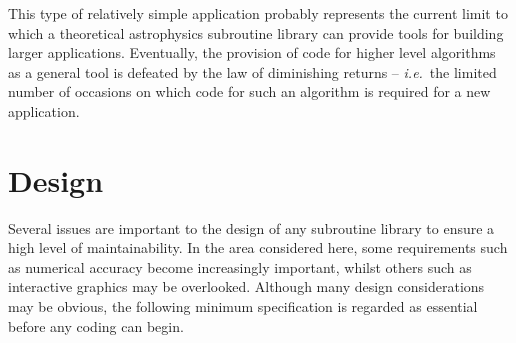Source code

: \begin {description}
This type of relatively simple application probably represents the current
limit to which a theoretical astrophysics subroutine library can provide
tools for building larger applications.
Eventually, the provision of code for higher level algorithms as a general
tool is defeated by the law of diminishing returns -- {\em i.e.}\ the
limited number of occasions on which code for such an algorithm is required
for a new application.
\end {description}

\section {Design}
Several issues are important to the design of any subroutine library to
ensure a high level of maintainability.
In the area considered here, some requirements such as numerical accuracy
become increasingly important, whilst others such as interactive
graphics may be overlooked.
Although many design considerations may be obvious, the following minimum
specification is regarded as essential before any coding can begin.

----------

Your objective –
Determine how many lines in the records above have the string "description". Only the number should be returned.

Output of the exercise –
2